Fortunatamente la situazione migliorerà a dismisura giocando in modalità portatile, la quale offrirà all’utente sì una qualità complessiva estetica inferiore, ma caratterizzata da una fluidità di gioco decisamente più convincete e da un feedback generale – grazie alle dimensioni contenute dello schermo – esaustivo. Certo, anche in questo caso dovremo necessariamente vivere qualche piccolo deficit, come la presenza (in alcuni mondi) di texture non del tutto convincenti, ma è un sacrificio accettabile per vivere appieno un’esperienza unica: Spyro in portabilità. La natura fugace e dinamica del titolo, tra l’altro, si sposa alla perfezione con le brevi sessioni di gioco che contraddistinguono l’hardware nipponico, avendo l’opportunità in qualsiasi momento di completare un mondo, spegnere la console e ripartire nell’esatto punto in cui si era interrotta la partita per continuare l’avventura. Insomma, inutile nasconderlo: malgrado alcune magagne tecniche, Spyro Reignited Trilogy su Switch – anche grazie al perfetto controllo del personaggio attuabile mediante gli stick analogici – è davvero godibile. Peccato per l’assenza di implementazioni esclusive per la console della grande N, le quali avrebbero potuto accentuare le peculiarità dell’esperienza vivibile in portabilità, ma il risultato è comunque apprezzabile.

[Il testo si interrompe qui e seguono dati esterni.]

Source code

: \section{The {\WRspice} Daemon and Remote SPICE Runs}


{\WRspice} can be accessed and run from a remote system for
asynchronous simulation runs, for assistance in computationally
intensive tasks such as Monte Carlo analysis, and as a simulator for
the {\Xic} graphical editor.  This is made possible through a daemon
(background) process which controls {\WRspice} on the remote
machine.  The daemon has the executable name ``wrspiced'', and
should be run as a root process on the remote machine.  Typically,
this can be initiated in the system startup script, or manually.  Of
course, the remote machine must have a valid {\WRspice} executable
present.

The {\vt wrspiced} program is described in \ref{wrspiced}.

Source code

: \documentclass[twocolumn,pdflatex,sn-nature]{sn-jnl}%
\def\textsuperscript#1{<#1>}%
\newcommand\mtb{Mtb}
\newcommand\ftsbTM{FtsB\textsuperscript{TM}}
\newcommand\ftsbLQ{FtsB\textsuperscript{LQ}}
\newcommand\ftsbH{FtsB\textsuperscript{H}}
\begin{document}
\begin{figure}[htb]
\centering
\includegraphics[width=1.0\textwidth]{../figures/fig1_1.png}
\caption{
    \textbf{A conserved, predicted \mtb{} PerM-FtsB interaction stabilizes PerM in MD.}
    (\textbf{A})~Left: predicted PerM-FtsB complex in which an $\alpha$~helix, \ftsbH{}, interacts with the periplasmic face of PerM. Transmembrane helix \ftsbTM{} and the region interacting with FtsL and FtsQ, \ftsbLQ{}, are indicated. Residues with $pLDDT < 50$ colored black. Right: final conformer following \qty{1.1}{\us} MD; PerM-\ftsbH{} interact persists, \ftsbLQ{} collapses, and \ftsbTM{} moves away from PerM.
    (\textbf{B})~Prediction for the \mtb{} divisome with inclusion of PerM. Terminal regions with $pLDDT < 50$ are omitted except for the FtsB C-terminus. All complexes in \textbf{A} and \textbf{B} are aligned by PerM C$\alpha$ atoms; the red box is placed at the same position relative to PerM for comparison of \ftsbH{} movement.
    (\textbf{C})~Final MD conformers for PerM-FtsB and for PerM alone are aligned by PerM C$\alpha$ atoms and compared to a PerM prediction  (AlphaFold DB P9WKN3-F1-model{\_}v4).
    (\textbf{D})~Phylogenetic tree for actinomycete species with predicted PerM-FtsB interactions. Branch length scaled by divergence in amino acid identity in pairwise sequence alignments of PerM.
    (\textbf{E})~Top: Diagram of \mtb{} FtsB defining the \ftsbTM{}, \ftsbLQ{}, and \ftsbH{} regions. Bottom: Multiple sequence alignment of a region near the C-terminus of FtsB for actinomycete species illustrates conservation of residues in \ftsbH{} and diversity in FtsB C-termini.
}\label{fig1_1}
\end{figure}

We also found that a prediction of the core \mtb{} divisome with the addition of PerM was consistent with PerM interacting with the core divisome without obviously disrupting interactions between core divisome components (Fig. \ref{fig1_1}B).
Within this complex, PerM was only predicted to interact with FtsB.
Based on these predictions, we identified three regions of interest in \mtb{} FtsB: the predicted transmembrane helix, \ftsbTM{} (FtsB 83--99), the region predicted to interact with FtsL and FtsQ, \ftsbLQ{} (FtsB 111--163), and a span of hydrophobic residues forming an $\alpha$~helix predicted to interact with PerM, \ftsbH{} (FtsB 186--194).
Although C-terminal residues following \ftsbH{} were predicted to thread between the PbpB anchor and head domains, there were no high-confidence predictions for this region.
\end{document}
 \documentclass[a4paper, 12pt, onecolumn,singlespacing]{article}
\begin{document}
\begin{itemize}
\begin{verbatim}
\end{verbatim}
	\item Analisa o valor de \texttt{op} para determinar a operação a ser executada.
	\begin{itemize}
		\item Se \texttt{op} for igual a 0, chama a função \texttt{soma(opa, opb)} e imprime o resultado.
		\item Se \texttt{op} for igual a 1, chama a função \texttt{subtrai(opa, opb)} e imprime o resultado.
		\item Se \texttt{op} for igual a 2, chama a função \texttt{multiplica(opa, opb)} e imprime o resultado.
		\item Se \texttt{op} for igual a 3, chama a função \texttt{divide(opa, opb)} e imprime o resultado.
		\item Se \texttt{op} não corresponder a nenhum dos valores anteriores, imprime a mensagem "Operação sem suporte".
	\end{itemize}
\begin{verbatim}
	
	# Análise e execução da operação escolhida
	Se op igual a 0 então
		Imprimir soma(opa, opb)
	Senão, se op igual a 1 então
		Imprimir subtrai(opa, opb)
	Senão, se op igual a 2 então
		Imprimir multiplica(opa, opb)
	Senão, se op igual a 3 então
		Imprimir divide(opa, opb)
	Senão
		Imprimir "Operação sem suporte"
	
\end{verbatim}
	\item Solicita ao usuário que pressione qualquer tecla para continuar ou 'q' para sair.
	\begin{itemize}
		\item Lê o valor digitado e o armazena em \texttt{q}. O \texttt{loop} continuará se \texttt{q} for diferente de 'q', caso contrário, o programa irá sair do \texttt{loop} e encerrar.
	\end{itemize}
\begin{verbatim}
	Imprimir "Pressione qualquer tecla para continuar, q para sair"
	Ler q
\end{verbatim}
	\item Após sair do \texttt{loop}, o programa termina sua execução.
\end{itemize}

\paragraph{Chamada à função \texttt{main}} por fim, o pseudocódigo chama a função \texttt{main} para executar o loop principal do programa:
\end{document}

In conclusione, Spyro Reignited Trilogy per Switch – al netto di limitazioni tecniche obbligatorie derivanti dalla poca prestanza dell’hardware di Nintendo – simboleggia la perfetta congiunzione tra due entità che sembrano destinate a vivere insieme: la portabilità, difatti, si coniuga egregiamente con l’idea alla base della produzione, contraddistinta da sessioni di gioco non troppo lunghe e facilmente divisibili. Certo, l’instabilità complessiva della versione dock mina leggermente l’esperienza di gioco, la quale fortunatamente, però, divampa in tutto il suo potenziale una volta ancorata la console saldamente alle nostre mani, seppur con qualche incertezza. Sicuramente Spyro Reignited Trilogy per Switch non rappresenta la miglior edizione presente sul mercato, ma di certo incarna quella più peculiare.